GNOME Bugzilla – Bug 786133
qmlglsink: Retain the previous frame to avoid flickering artifacts
Last modified: 2018-11-03 15:21:26 UTC
With some GstGL uploaders - especially the ones based on DMABUF - it is possible that flickering artifacts can occur with qmlglsink. This happens because upstream writes into the dmabuf at the same time when the frame in that dmabuf is being painted on screen. By retaining the gstbuffer for one more frame, this is avoided, since the gstbuffer is not released back into the upstream dmabuf buffer pool until the frame is drawn. Note that glimagesink does something similar, which is why these flickering artifacts usually do not appear with that sink.
Created attachment 357362 [details] [review] qmlglsink flickering artifacts patch
Comment on attachment 357362 [details] [review] qmlglsink flickering artifacts patch Makes sense but probably means that we should signal that we need more buffers in the allocation query (propose_allocation vfunc).
Makes sense.
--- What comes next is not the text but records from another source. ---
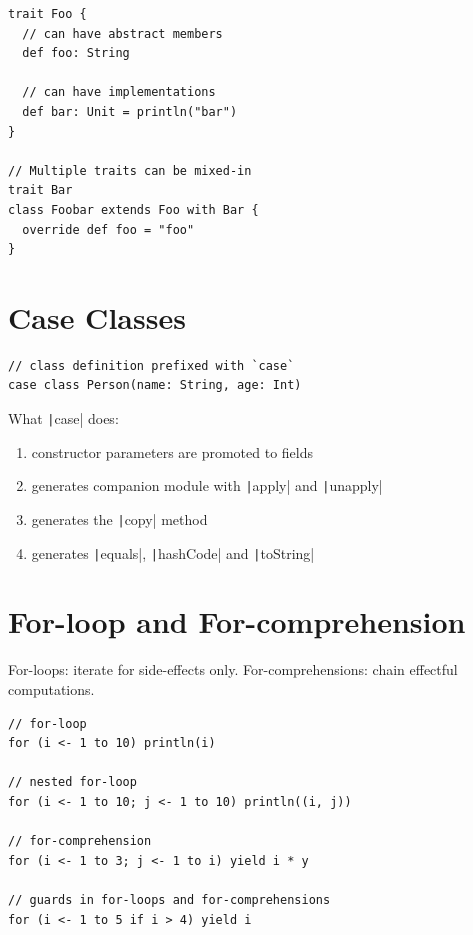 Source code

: \documentclass[10pt,landscape,a4paper]{article}
\begin{document}
\begin{multicols*}{4}
\begin{verbatim}
trait Foo {
  // can have abstract members
  def foo: String

  // can have implementations
  def bar: Unit = println("bar")
}

// Multiple traits can be mixed-in
trait Bar
class Foobar extends Foo with Bar {
  override def foo = "foo"
}
\end{verbatim}

  \section{Case Classes}

\begin{verbatim}
// class definition prefixed with `case`
case class Person(name: String, age: Int)
\end{verbatim}

  What \texttt|case| does:
  \begin{enumerate}
  \item constructor parameters are promoted to fields
  \item generates companion module with \texttt|apply| and \texttt|unapply|
  \item generates the \texttt|copy| method
  \item generates \texttt|equals|, \texttt|hashCode| and \texttt|toString|
  \end{enumerate}

  \section{For-loop and For-comprehension}

  \begin{mdframed}
    \footnotesize For-loops: iterate for side-effects only.
    For-comprehensions: chain effectful computations.
  \end{mdframed}

\begin{verbatim}
// for-loop
for (i <- 1 to 10) println(i)

// nested for-loop
for (i <- 1 to 10; j <- 1 to 10) println((i, j))

// for-comprehension
for (i <- 1 to 3; j <- 1 to i) yield i * y

// guards in for-loops and for-comprehensions
for (i <- 1 to 5 if i > 4) yield i


\end{verbatim}
\end{multicols*}
\end{document}
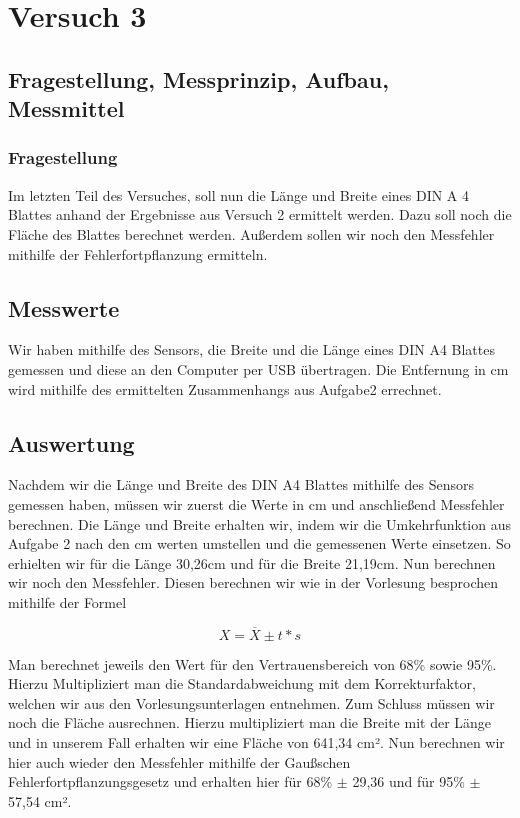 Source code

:\documentclass[TGAI_Laborbericht.tex]{subfiles}
\begin{document}
\chapter{Versuch 3}
\label{chap:VERSUCH_3}

\section{Fragestellung, Messprinzip, Aufbau, Messmittel}
\label{chap:VERSUCH_3_FRAGESTELLUNG}
\subsection{Fragestellung}
Im letzten Teil des Versuches, soll nun die Länge und Breite eines DIN A 4 Blattes anhand der Ergebnisse aus Versuch 2 ermittelt werden. Dazu soll noch die Fläche des Blattes berechnet werden. Außerdem sollen wir noch den Messfehler mithilfe der Fehlerfortpflanzung ermitteln.
\section{Messwerte}
\label{chap:VERSUCH_3_MESSWERTE}
Wir haben mithilfe des Sensors, die Breite und die Länge eines DIN A4 Blattes gemessen und diese an den Computer per USB übertragen. Die Entfernung in cm wird mithilfe des ermittelten Zusammenhangs aus Aufgabe2 errechnet.
\section{Auswertung}
\label{chap:VERSUCH_3_AUSWERTUNG}
Nachdem wir die Länge und Breite des DIN A4 Blattes mithilfe des Sensors gemessen haben, müssen wir zuerst die Werte in cm und anschließend Messfehler berechnen. Die Länge und Breite erhalten wir, indem wir die Umkehrfunktion aus Aufgabe 2 nach den cm werten umstellen und die gemessenen Werte einsetzen.
So erhielten wir für die Länge 30,26cm und für die Breite 21,19cm.
Nun berechnen wir noch den Messfehler. Diesen berechnen wir wie in der Vorlesung besprochen mithilfe der Formel

\begin{equation}
X = \overline{X} \pm t * s 
\end{equation}

Man berechnet jeweils den Wert für den Vertrauensbereich von 68\% sowie 95\%. Hierzu Multipliziert man die Standardabweichung mit dem Korrekturfaktor, welchen wir aus den Vorlesungsunterlagen entnehmen. Zum Schluss müssen wir noch die Fläche ausrechnen. Hierzu multipliziert man die Breite mit der Länge und in unserem Fall erhalten wir eine Fläche von 641,34 cm². Nun berechnen wir hier auch wieder den Messfehler mithilfe der Gaußschen Fehlerfortpflanzungsgesetz und erhalten hier für 68\% $\pm$ 29,36 und für 95\% $\pm$ 57,54 cm².
\end{document}
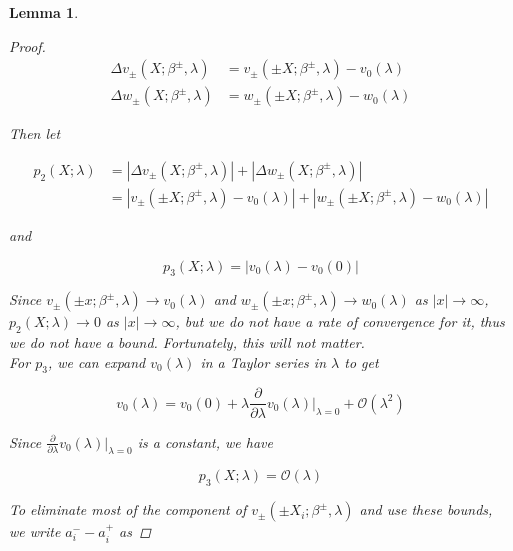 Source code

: \documentclass[12pt]{article}
\newtheorem{lemma}{Lemma}
\begin{document}
\begin{lemma}
\begin{proof}
\begin{align*}
\Delta v_\pm(X; \beta^\pm, \lambda) &= v_\pm(\pm X; \beta^\pm, \lambda) - v_0(\lambda) \\
\Delta w_\pm(X; \beta^\pm, \lambda) &= w_\pm(\pm X; \beta^\pm, \lambda) - w_0(\lambda)
\end{align*}

Then let

\begin{align*}
p_2(X; \lambda) &= |\Delta v_\pm(X; \beta^\pm, \lambda)| + |\Delta w_\pm(X; \beta^\pm, \lambda)|\\
&= |v_\pm(\pm X; \beta^\pm, \lambda) - v_0(\lambda)| + |w_\pm(\pm X; \beta^\pm, \lambda) - w_0(\lambda)|
\end{align*}

and

\begin{equation}\label{p3}
p_3(X; \lambda) = |v_0(\lambda) - v_0(0)| 
\end{equation}

Since $v_\pm(\pm x; \beta^\pm, \lambda) \rightarrow v_0(\lambda)$ and $w_\pm(\pm x; \beta^\pm, \lambda) \rightarrow w_0(\lambda)$ as $|x| \rightarrow \infty$, $p_2(X; \lambda) \rightarrow 0$ as $|x| \rightarrow \infty$, but we do not have a rate of convergence for it, thus we do not have a bound. Fortunately, this will not matter.\\

For $p_3$, we can expand $v_0(\lambda)$ in a Taylor series in $\lambda$ to get

\[
v_0(\lambda) = v_0(0) + \lambda \frac{\partial}{\partial \lambda}v_0(\lambda)\Big|_{\lambda = 0} + \mathcal{O}(\lambda^2)
\]

Since $\frac{\partial}{\partial \lambda}v_0(\lambda)\Big|_{\lambda = 0}$ is a constant, we have

\[
p_3(X; \lambda) = \mathcal{O}(\lambda) 
\]

To eliminate most of the component of $v_\pm(\pm X_i; \beta^\pm, \lambda)$ and use these bounds, we write $a_i^- - a_i^+$ as


\end{proof}
\end{lemma}
\end{document}

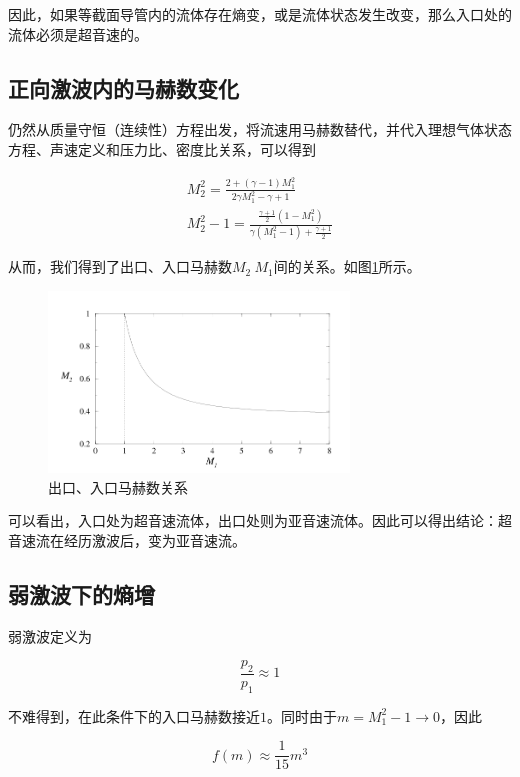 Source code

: 因此，如果等截面导管内的流体存在熵变，或是流体状态发生改变，那么入口处的流体必须是超音速的。

\subsection{正向激波内的马赫数变化}

仍然从质量守恒（连续性）方程出发，将流速用马赫数替代，并代入理想气体状态方程、声速定义和压力比、密度比关系，可以得到

\begin{align*}
    M_{2}^{2}=\frac{2+(\gamma-1) M_{1}^{2}}{2 \gamma M_{1}^{2}-\gamma+1}\\ 
    M_{2}^{2}-1=\frac{\frac{\gamma+1}{2}\left(1-M_{1}^{2}\right)}{\gamma\left(M_{1}^{2}-1\right)+\frac{\gamma+1}{2}}
\end{align*}

从而，我们得到了出口、入口马赫数$M_2\ M_1$间的关系。如图\ref{2}所示。

\begin{figure}[!ht]
    \centering
    \includegraphics[width=8cm]{figures/2.png}
    \caption{出口、入口马赫数关系}
    \label{2}
\end{figure}

可以看出，入口处为超音速流体，出口处则为亚音速流体。因此可以得出结论：超音速流在经历激波后，变为亚音速流。

\subsection{弱激波下的熵增}

弱激波定义为

\begin{equation*}
    \frac{p_{2}}{p_{1}} \approx 1
\end{equation*}

不难得到，在此条件下的入口马赫数接近$1$。同时由于$m=M_1^2-1\rightarrow0$，因此

\begin{equation*}
    f(m) \approx \frac{1}{15} m^{3}
\end{equation*}

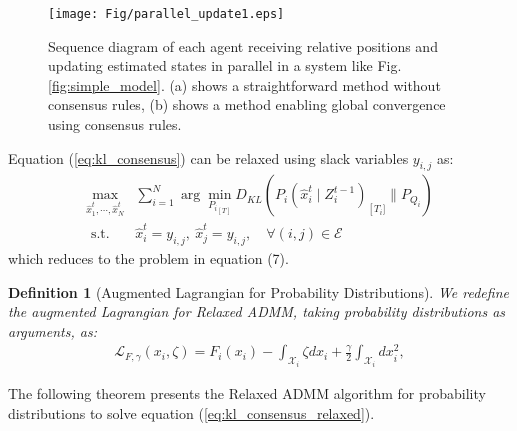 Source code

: \documentclass[a4paper,fleqn,10pt,twocolumn]{SICE_ISCS}
\newtheorem{definition}{Definition}
\begin{document}
\begin{figure}[t]
	\begin{center}
		\texttt{[image: Fig/parallel\_update1.eps]}
		\caption{Sequence diagram of each agent receiving relative positions and updating estimated states in parallel in a system like Fig. \ref{fig:simple_model}. (a) shows a straightforward method without consensus rules, (b) shows a method enabling global convergence using consensus rules.}
		\label{fig:parallel_update}
	\end{center}
	\vspace{-2mm}
\end{figure}

Equation (\ref{eq:kl_consensus}) can be relaxed using slack variables $y_{i,j}$ as:
\begin{equation}
\begin{aligned}
\max _{\hat x_{1}^{t}, \cdots, \hat x_{N}^{t}} & \sum_{i=1}^{N} \arg \min _{{P_{i}}_{[T]}} D_{K L}\left(P_{i}\left(\hat x_{i}^{t} \mid Z_{i}^{t-1}\right)_{\left[T_{i}]\right.} \| P_{Q_{i}} \right) \\
\text { s.t. } & \hat x_{i}^{t}=y_{i,j}, \:\hat x_{j}^{t}=y_{i,j}, \quad\forall(i, j) \in \mathcal{E}
\label{eq:kl_consensus_relaxed}
\end{aligned}
\end{equation}
which reduces to the problem in equation (7).

\begin{definition}[Augmented Lagrangian for Probability Distributions]
We redefine the augmented Lagrangian for Relaxed ADMM, taking probability distributions as arguments, as:
\begin{equation}
\begin{aligned}
 {\mathcal{ L}}_{F,\gamma}(x_i, \zeta) 
 = F_i(x_i) - \int_{{\mathcal{X}}_i}
\zeta dx_i + \frac{\gamma}{2}\int_{{\mathcal{X}}_i} dx_i^2,
\label{eq:relaxed_lagrangian}
\end{aligned}
\end{equation}
\end{definition}

The following theorem presents the Relaxed ADMM algorithm for probability distributions to solve equation (\ref{eq:kl_consensus_relaxed}).
\end{document}
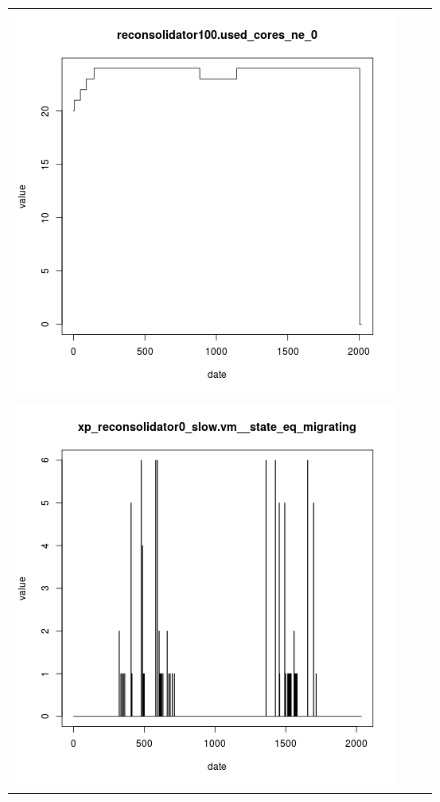 \documentclass[parallelisme]{compas2017}
\begin{document}
\begin{figure}[]
\begin{tabular}{ccc}
\includegraphics[scale=0.30]{reconsolidator100_used_cores_ne_0}\\
\includegraphics[scale=0.30]{xp_reconsolidator0_slow_vm__state_eq_migrating}&

\end{tabular}
\end{figure}
\end{document}
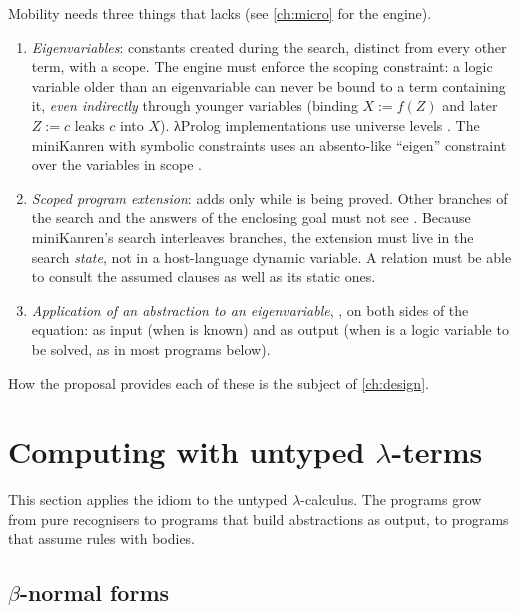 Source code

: {{\begin{kanren}
Mobility needs three things that \micro{} lacks (see \cref{ch:micro} for the engine).
\begin{enumerate}[nosep]
  \item \emph{Eigenvariables}: constants created during the search, distinct from every other term, with a
        scope. The engine must enforce the scoping constraint: a logic variable older than an eigenvariable
        can never be bound to a term containing it, \emph{even indirectly} through younger variables (binding
        $X:=f(Z)$ and later $Z:=c$ leaks $c$ into $X$). λProlog implementations use universe levels
        \cite{NadathurJayaramanKwon1995}. The miniKanren with symbolic constraints uses an absento-like
        \enquote{eigen} constraint over the variables in scope \cite{HemannByrdFriedman2013}.
  \item \emph{Scoped program extension}:  adds  only while  is being proved. Other branches
        of the search and the answers of the enclosing goal must not see . Because miniKanren's search
        interleaves branches, the extension must live in the search \emph{state}, not in a host-language
        dynamic variable. A relation must be able to consult the assumed clauses as well as its static ones.
  \item \emph{Application of an abstraction to an eigenvariable}, , on both sides of the equation:
        as input (when  is known) and as output (when  is a logic variable to be solved, as in most
        programs below).
\end{enumerate}
How the proposal provides each of these is the subject of \cref{ch:design}.
\end{kanren}

\section{Computing with untyped \texorpdfstring{$\lambda$}{λ}-terms}\label{sec:lambdatree-untyped-comp}

This section applies the idiom to the untyped $\lambda$-calculus. The programs grow from pure recognisers
to programs that build abstractions as output, to programs that assume rules with bodies.

\subsection{\texorpdfstring{$\beta$}{β}-normal forms}\label{sec:lambdatree-bnorm}

}}

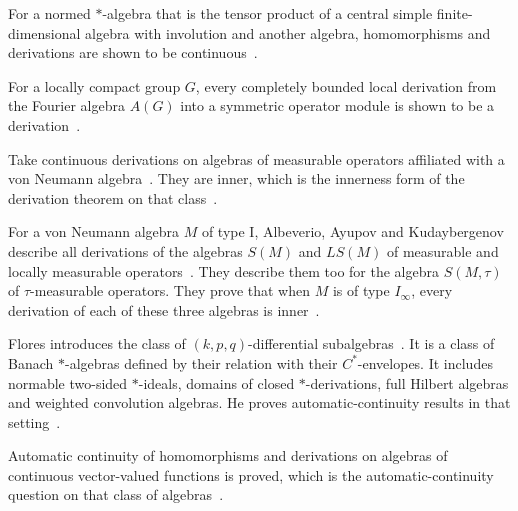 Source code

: For a normed $*$-algebra that is the tensor product of a central simple
finite-dimensional algebra with involution and another algebra, homomorphisms
and derivations are shown to be
continuous~\cite{WlContinuityOfHomomorphismsAndDe2019}.

For a locally compact group $G$, every completely bounded local derivation
from the Fourier algebra $A(G)$ into a symmetric operator module is shown to
be a derivation~\cite{WlBoundedAndCompletelyBoundedLoc2019}.

Take continuous derivations on algebras of measurable operators affiliated
with a von Neumann algebra~\cite{WlInnernessOfContinuousDerivatio2013}. They are inner, which is the innerness form of the
derivation theorem on that class~\cite{WlInnernessOfContinuousDerivatio2013}.

For a von Neumann algebra $M$ of type I, Albeverio, Ayupov and Kudaybergenov
describe all derivations of the algebras $S(M)$ and $LS(M)$ of measurable and
locally measurable operators~\cite{WlStructureOfDerivationsOnVariou2009}. They describe them too for the algebra
$S(M,\tau)$ of
$\tau$-measurable operators. They prove that when $M$ is of type $I_\infty$,
every derivation of each of these three algebras is
inner~\cite{WlStructureOfDerivationsOnVariou2009}.

Flores introduces the class of $(k,p,q)$-differential subalgebras~\cite{WlHarmonicAnalysisAndAutomaticCo2025}. It is a
class of
Banach $*$-algebras defined by their relation with their $C^*$-envelopes. It
includes normable two-sided $*$-ideals, domains of closed $*$-derivations,
full Hilbert algebras and weighted convolution algebras. He proves
automatic-continuity results in that
setting~\cite{WlHarmonicAnalysisAndAutomaticCo2025}.

Automatic continuity of homomorphisms and derivations on algebras of
continuous vector-valued functions is proved, which is the
automatic-continuity question on that class of
algebras~\cite{WlAutomaticContinuityOfHomomorph2020}.

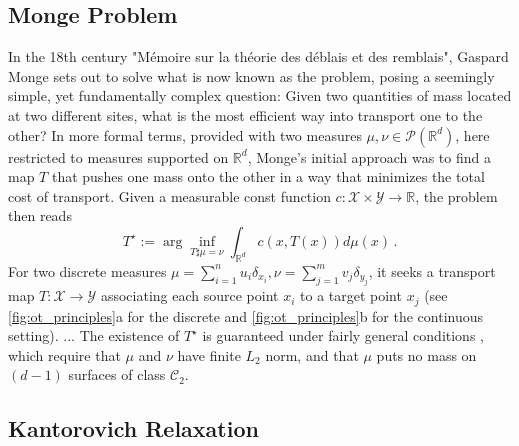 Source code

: \subsection{Monge Problem} \label{sec:background_monge}

In the 18th century "M{\'e}moire sur la th{\'e}orie des d{\'e}blais et des remblais", Gaspard Monge sets out to solve what is now known as the \citeauthor{monge1781histoire} problem, posing a seemingly simple, yet fundamentally complex question: Given two quantities of mass located at two different sites, what is the most efficient way into transport one to the other?
In more formal terms, provided with two measures $\mu, \nu\in \mathcal{P}(\mathbb{R}^d)$, here restricted to measures supported on $\mathbb{R}^d$, Monge's initial approach was to find a map $T$ that pushes one mass onto the other in a way that minimizes the total cost of transport.
Given a measurable const function $c: \mathcal{X} \times \mathcal{Y} \rightarrow \mathbb{R}$, the \citeauthor{monge1781histoire} problem then reads
\begin{equation}\label{eq:monge}
T^\star := \arg\inf_{T\sharp\mu=\nu}\int_{\mathbb{R}^d} c(x, T(x)) d\mu(x)\,.
\end{equation}
For two discrete measures $\mu=\sum_{i=1}^n u_i \delta_{x_{i}}, \nu=\sum_{j=1}^m v_j \delta_{y_{j}}$, it seeks a transport map $T: \mathcal{X} \rightarrow \mathcal{Y}$ associating each source point $x_i$ to a target point $x_j$ (see \cref{fig:ot_principles}a for the discrete and \cref{fig:ot_principles}b for the continuous setting).
...
The existence of $T^\star$ is guaranteed under fairly general conditions \citep[Theorem 1.22]{santambrogio2015optimal}, which require that $\mu$ and $\nu$ have finite $L_2$ norm, and that $\mu$ puts no mass on $(d-1)$ surfaces of class $\mathcal{C}_2$.


\subsection{Kantorovich Relaxation} \label{sec:background_kantorovich}

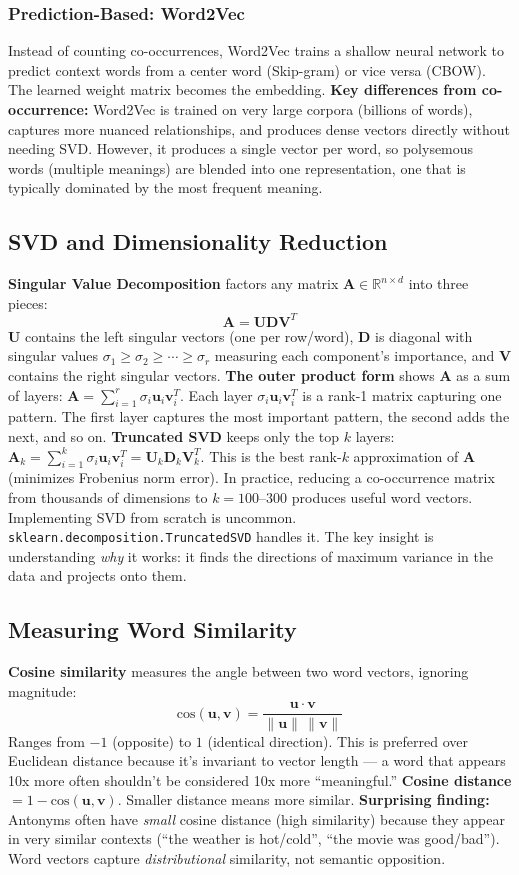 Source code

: \documentclass[11pt]{article}
\begin{document}
\subsubsection{Prediction-Based: Word2Vec}
Instead of counting co-occurrences, Word2Vec trains a shallow neural network to predict context words from a center word (Skip-gram) or vice versa (CBOW). The learned weight matrix becomes the embedding.
\textbf{Key differences from co-occurrence:}
Word2Vec is trained on very large corpora (billions of words), captures more nuanced relationships, and produces dense vectors directly without needing SVD. However, it produces a single vector per word, so polysemous words (multiple meanings) are blended into one representation, one that is typically dominated by the most frequent meaning.
\subsection{SVD and Dimensionality Reduction}
\textbf{Singular Value Decomposition} factors any matrix $\mathbf{A} \in \mathbb{R}^{n \times d}$ into three pieces:
\[
\mathbf{A} = \mathbf{U}\mathbf{D}\mathbf{V}^T
\]
$\mathbf{U}$ contains the left singular vectors (one per row/word), $\mathbf{D}$ is diagonal with singular values $\sigma_1 \geq \sigma_2 \geq \cdots \geq \sigma_r$ measuring each component's importance, and $\mathbf{V}$ contains the right singular vectors.
\newpage
\textbf{The outer product form} shows $\mathbf{A}$ as a sum of layers:
$\mathbf{A} = \sum_{i=1}^{r} \sigma_i \mathbf{u}_i \mathbf{v}_i^T$.
Each layer $\sigma_i \mathbf{u}_i \mathbf{v}_i^T$ is a rank-1 matrix capturing one pattern. The first layer captures the most important pattern, the second adds the next, and so on.
\textbf{Truncated SVD} keeps only the top $k$ layers: $\mathbf{A}_k = \sum_{i=1}^{k} \sigma_i \mathbf{u}_i \mathbf{v}_i^T = \mathbf{U}_k \mathbf{D}_k \mathbf{V}_k^T$. This is the best rank-$k$ approximation of $\mathbf{A}$ (minimizes Frobenius norm error). In practice, reducing a co-occurrence matrix from thousands of dimensions to $k = 100$--$300$ produces useful word vectors.
Implementing SVD from scratch is uncommon. \texttt{sklearn.decomposition.TruncatedSVD} handles it. The key insight is understanding \textit{why} it works: it finds the directions of maximum variance in the data and projects onto them.
\subsection{Measuring Word Similarity}
\textbf{Cosine similarity} measures the angle between two word vectors, ignoring magnitude:
\[
\text{cos}(\mathbf{u}, \mathbf{v}) = \frac{\mathbf{u} \cdot \mathbf{v}}{\|\mathbf{u}\| \, \|\mathbf{v}\|}
\]
Ranges from $-1$ (opposite) to $1$ (identical direction). This is preferred over Euclidean distance because it's invariant to vector length --- a word that appears 10x more often shouldn't be considered 10x more ``meaningful.''
\textbf{Cosine distance} $= 1 - \text{cos}(\mathbf{u}, \mathbf{v})$. Smaller distance means more similar.
\textbf{Surprising finding:} Antonyms often have \textit{small} cosine distance (high similarity) because they appear in very similar contexts (``the weather is hot/cold'', ``the movie was good/bad''). Word vectors capture \textit{distributional} similarity, not semantic opposition.
\end{document}
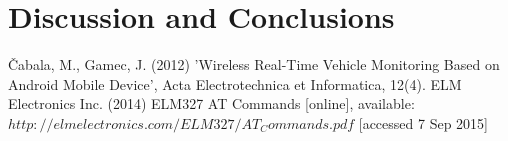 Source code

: \documentclass[12pt]{report}
\begin{document}
	\chapter{Discussion and Conclusions}
	
	\newpage	
	
	
	\begin{thebibliography}{9}
		 Čabala, M., Gamec, J. (2012) 'Wireless Real-Time Vehicle Monitoring Based on Android Mobile Device', Acta Electrotechnica et Informatica, 12(4).
		 ELM Electronics Inc. (2014) ELM327 AT Commands [online], available: 	$http://elmelectronics.com/ELM327/AT_Commands.pdf$ [accessed 7 Sep 2015]

	\end{thebibliography}	
	\newpage
\end{document}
However, I compared glimagesink and qmlglsink'S propose_allocation vfuncs, and both issue calls like: gst_query_add_allocation_pool (query, pool, size, 2, 0); Shouldn't this then be 3 instead 2 for both sinks?
In general, we try and let upstream account for the in-flight buffer, so I'd say two. Just as a reminder, this is of course a work around, it's not guaranteed it will always work. Long term solution would be to add a fence after the render, and wait for that fence before releasing.
(In reply to Nicolas Dufresne (stormer) from comment #4) > Just as a reminder, this is of course a work around, it's not guaranteed it > will always work. Long term solution would be to add a fence after the > render, and wait for that fence before releasing. This is true for both glimagesink and qmlglsink (with this patch applied), right? I propose this as a workaround until the fence functionality is stable in mesa. Perhaps some FIXME notes in both sinks as a reminder would be good.
Err, I correct myself - this is only temporary for dmabuf-based uploaders, since we can expect that eventually there will be fence support. This is not true of the Vivante direct texture uploader for example - we'll never have fences there. So, instead, let's combine them; use fences when possible, and have this extra buffer as a fallback.
GL Fences are stable. We already use them to wait for conversion to texture to complete before rendering them in a different GL Context. Right now, we place it after the conversion in the operation queue, but for out fence, the renderer need to place one later. Then it keeps the fence around, wait for the next buffer to arrive, queue it's rendering, and finally wait for the last-buffer fence before calling un-ref. This would work for any direct upload extensions, including Vivante, NV and DMABuf/EGLImage. The new DMA Fences mechanism is not needed to solve this issue in GL, but could of course simplify things a bit, as waiting for the fence is then left to the upstream pool to do.